* _ASSIGNMENT_:
Each entry should be printed exactly, with its images omitted.

╭─ DATA RECORDS

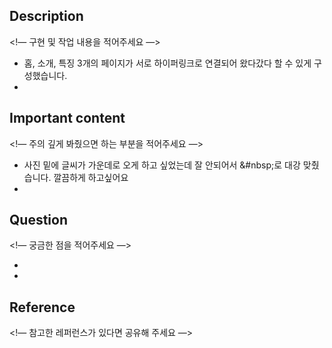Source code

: ## Description

<!— 구현 및 작업 내용을 적어주세요 —>

- 홈, 소개, 특징 3개의 페이지가 서로 하이퍼링크로 연결되어 왔다갔다 할 수 있게 구성했습니다.
- 

## Important content

<!— 주의 깊게 봐줬으면 하는 부분을 적어주세요 —>

- 사진 밑에 글씨가 가운데로 오게 하고 싶었는데 잘 안되어서 &#nbsp;로 대강 맞췄습니다. 깔끔하게 하고싶어요
- 

## Question

<!— 궁금한 점을 적어주세요 —>

- 
- 

## Reference

<!— 참고한 레퍼런스가 있다면 공유해 주세요 —>
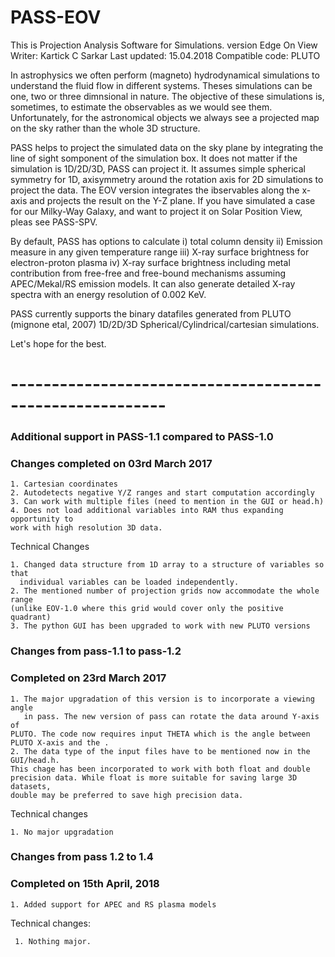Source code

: # PASS-EOV
This is Projection Analysis Software for Simulations. version Edge On View
Writer: Kartick C Sarkar
Last updated: 15.04.2018
Compatible code: PLUTO

In astrophysics we often perform (magneto) hydrodynamical simulations to understand the fluid flow in different systems.
Theses simulations can be one, two or three dimnsional in nature. The objective of these simulations is, sometimes, to estimate
the observables as we would see them. Unfortunately, for the astronomical objects we always see a projected map on the sky rather than the whole 3D structure. 

PASS helps to project the simulated data on the sky plane by integrating the line of sight somponent of the simulation box. 
It does not matter if the simulation is 1D/2D/3D, PASS can project it. It assumes simple spherical symmetry for 1D, axisymmetry
around the rotation axis for 2D simulations to project the data. The EOV version integrates the ibservables along the x-axis and projects the result on the Y-Z plane. If you have simulated a case for our Milky-Way Galaxy, and want to project it on Solar Position View, pleas see PASS-SPV.

By default, PASS has options to calculate 
i) total column density
ii) Emission measure in any given temperature range
iii) X-ray surface brightness for electron-proton plasma
iv) X-ray surface brightness including metal contribution from free-free and free-bound mechanisms assuming APEC/Mekal/RS emission models. It can also generate detailed X-ray spectra with an energy resolution of 0.002 KeV.

PASS currently supports the binary datafiles generated from PLUTO (mignone etal, 2007) 1D/2D/3D Spherical/Cylindrical/cartesian simulations.

Let's hope for the best.

# ---------------------------------------------------------

### Additional support in PASS-1.1 compared to PASS-1.0
### Changes completed on 03rd March 2017

    1. Cartesian coordinates
    2. Autodetects negative Y/Z ranges and start computation accordingly
    3. Can work with multiple files (need to mention in the GUI or head.h)
    4. Does not load additional variables into RAM thus expanding opportunity to
    work with high resolution 3D data.

 Technical Changes
 
    1. Changed data structure from 1D array to a structure of variables so that 
      individual variables can be loaded independently.
    2. The mentioned number of projection grids now accommodate the whole range
    (unlike EOV-1.0 where this grid would cover only the positive quadrant)
    3. The python GUI has been upgraded to work with new PLUTO versions  


###
###  Changes from pass-1.1 to pass-1.2
###  Completed on 23rd March 2017

    1. The major upgradation of this version is to incorporate a viewing angle
       in pass. The new version of pass can rotate the data around Y-axis of 
	PLUTO. The code now requires input THETA which is the angle between 
	PLUTO X-axis and the .
    2. The data type of the input files have to be mentioned now in the GUI/head.h.
	This chage has been incorporated to work with both float and double
	precision data. While float is more suitable for saving large 3D datasets,
	double may be preferred to save high precision data.

  Technical changes

    1. No major upgradation

 
###
### Changes from pass 1.2 to 1.4
### Completed on 15th April, 2018

    1. Added support for APEC and RS plasma models

   Technical changes:
	
     1. Nothing major.
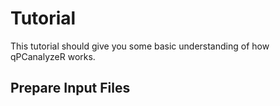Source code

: <h1> Tutorial </h1>
  This tutorial should give you some basic understanding of how qPCanalyzeR works. 
  
  <h2> Prepare Input Files </h2>
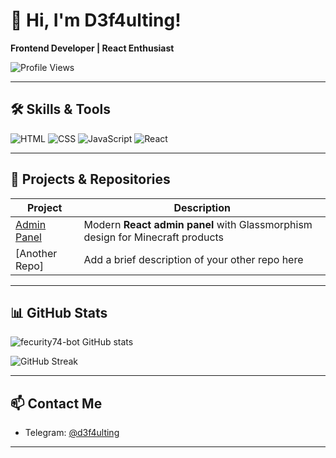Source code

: # 👋 Hi, I'm **D3f4ulting!**

**Frontend Developer | React Enthusiast**

![Profile Views](https://komarev.com/ghpvc/?username=fecurity74-bot&color=blueviolet)

---

## 🛠️ Skills & Tools

<p>
  <img alt="HTML" src="https://img.shields.io/badge/HTML5-E34F26?style=for-the-badge&logo=html5&logoColor=white"/>
  <img alt="CSS" src="https://img.shields.io/badge/CSS3-1572B6?style=for-the-badge&logo=css3&logoColor=white"/>
  <img alt="JavaScript" src="https://img.shields.io/badge/JavaScript-F7DF1E?style=for-the-badge&logo=javascript&logoColor=black"/>
  <img alt="React" src="https://img.shields.io/badge/React-61DAFB?style=for-the-badge&logo=react&logoColor=black"/>
</p>

---

## 🔗 Projects & Repositories

| Project | Description |
|---------|-------------|
| [Admin Panel](https://github.com/fecurity74-bot/Admin-Panel) | Modern **React admin panel** with Glassmorphism design for Minecraft products |
| [Another Repo] | Add a brief description of your other repo here |

---

## 📊 GitHub Stats

![fecurity74-bot GitHub stats](https://github-readme-stats.vercel.app/api?username=fecurity74-bot&show_icons=true&theme=radical&hide_title=false&count_private=true&hide_rank=false)

![GitHub Streak](https://github-readme-streak-stats.herokuapp.com/?user=fecurity74-bot&theme=radical)

---

## 📫 Contact Me

- Telegram: [@d3f4ulting](https://t.me/d3f4ulting)  

---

╰─

* _RESULT OF THIS TASK_:
Source code

: ## Description

<!— 구현 및 작업 내용을 적어주세요 —>

- 홈, 소개, 특징 3개의 페이지가 서로 하이퍼링크로 연결되어 왔다갔다 할 수 있게 구성했습니다.
- 

## Important content

<!— 주의 깊게 봐줬으면 하는 부분을 적어주세요 —>

- 사진 밑에 글씨가 가운데로 오게 하고 싶었는데 잘 안되어서 &#nbsp;로 대강 맞췄습니다. 깔끔하게 하고싶어요
- 

## Question

<!— 궁금한 점을 적어주세요 —>

- 
- 

## Reference

<!— 참고한 레퍼런스가 있다면 공유해 주세요 —>
Source code

: # PASS-EOV
This is Projection Analysis Software for Simulations. version Edge On View
Writer: Kartick C Sarkar
Last updated: 15.04.2018
Compatible code: PLUTO

In astrophysics we often perform (magneto) hydrodynamical simulations to understand the fluid flow in different systems.
Theses simulations can be one, two or three dimnsional in nature. The objective of these simulations is, sometimes, to estimate
the observables as we would see them. Unfortunately, for the astronomical objects we always see a projected map on the sky rather than the whole 3D structure. 

PASS helps to project the simulated data on the sky plane by integrating the line of sight somponent of the simulation box. 
It does not matter if the simulation is 1D/2D/3D, PASS can project it. It assumes simple spherical symmetry for 1D, axisymmetry
around the rotation axis for 2D simulations to project the data. The EOV version integrates the ibservables along the x-axis and projects the result on the Y-Z plane. If you have simulated a case for our Milky-Way Galaxy, and want to project it on Solar Position View, pleas see PASS-SPV.

By default, PASS has options to calculate 
i) total column density
ii) Emission measure in any given temperature range
iii) X-ray surface brightness for electron-proton plasma
iv) X-ray surface brightness including metal contribution from free-free and free-bound mechanisms assuming APEC/Mekal/RS emission models. It can also generate detailed X-ray spectra with an energy resolution of 0.002 KeV.

PASS currently supports the binary datafiles generated from PLUTO (mignone etal, 2007) 1D/2D/3D Spherical/Cylindrical/cartesian simulations.

Let's hope for the best.

# ---------------------------------------------------------

### Additional support in PASS-1.1 compared to PASS-1.0
### Changes completed on 03rd March 2017

    1. Cartesian coordinates
    2. Autodetects negative Y/Z ranges and start computation accordingly
    3. Can work with multiple files (need to mention in the GUI or head.h)
    4. Does not load additional variables into RAM thus expanding opportunity to
    work with high resolution 3D data.

 Technical Changes
 
    1. Changed data structure from 1D array to a structure of variables so that 
      individual variables can be loaded independently.
    2. The mentioned number of projection grids now accommodate the whole range
    (unlike EOV-1.0 where this grid would cover only the positive quadrant)
    3. The python GUI has been upgraded to work with new PLUTO versions  


###
###  Changes from pass-1.1 to pass-1.2
###  Completed on 23rd March 2017

    1. The major upgradation of this version is to incorporate a viewing angle
       in pass. The new version of pass can rotate the data around Y-axis of 
	PLUTO. The code now requires input THETA which is the angle between 
	PLUTO X-axis and the .
    2. The data type of the input files have to be mentioned now in the GUI/head.h.
	This chage has been incorporated to work with both float and double
	precision data. While float is more suitable for saving large 3D datasets,
	double may be preferred to save high precision data.

  Technical changes

    1. No major upgradation

 
###
### Changes from pass 1.2 to 1.4
### Completed on 15th April, 2018

    1. Added support for APEC and RS plasma models

   Technical changes:
	
     1. Nothing major.
Source code

: <h1> Tutorial </h1>
  This tutorial should give you some basic understanding of how qPCanalyzeR works. 
  
  <h2> Prepare Input Files </h2>
Source code

: # 👋 Hi, I'm **D3f4ulting!**

**Frontend Developer | React Enthusiast**

![Profile Views](https://komarev.com/ghpvc/?username=fecurity74-bot&color=blueviolet)

---

## 🛠️ Skills & Tools

<p>
  <img alt="HTML" src="https://img.shields.io/badge/HTML5-E34F26?style=for-the-badge&logo=html5&logoColor=white"/>
  <img alt="CSS" src="https://img.shields.io/badge/CSS3-1572B6?style=for-the-badge&logo=css3&logoColor=white"/>
  <img alt="JavaScript" src="https://img.shields.io/badge/JavaScript-F7DF1E?style=for-the-badge&logo=javascript&logoColor=black"/>
  <img alt="React" src="https://img.shields.io/badge/React-61DAFB?style=for-the-badge&logo=react&logoColor=black"/>
</p>

---

## 🔗 Projects & Repositories

| Project | Description |
|---------|-------------|
| [Admin Panel](https://github.com/fecurity74-bot/Admin-Panel) | Modern **React admin panel** with Glassmorphism design for Minecraft products |
| [Another Repo] | Add a brief description of your other repo here |

---

## 📊 GitHub Stats

![fecurity74-bot GitHub stats](https://github-readme-stats.vercel.app/api?username=fecurity74-bot&show_icons=true&theme=radical&hide_title=false&count_private=true&hide_rank=false)

![GitHub Streak](https://github-readme-streak-stats.herokuapp.com/?user=fecurity74-bot&theme=radical)

---

## 📫 Contact Me

- Telegram: [@d3f4ulting](https://t.me/d3f4ulting)  

---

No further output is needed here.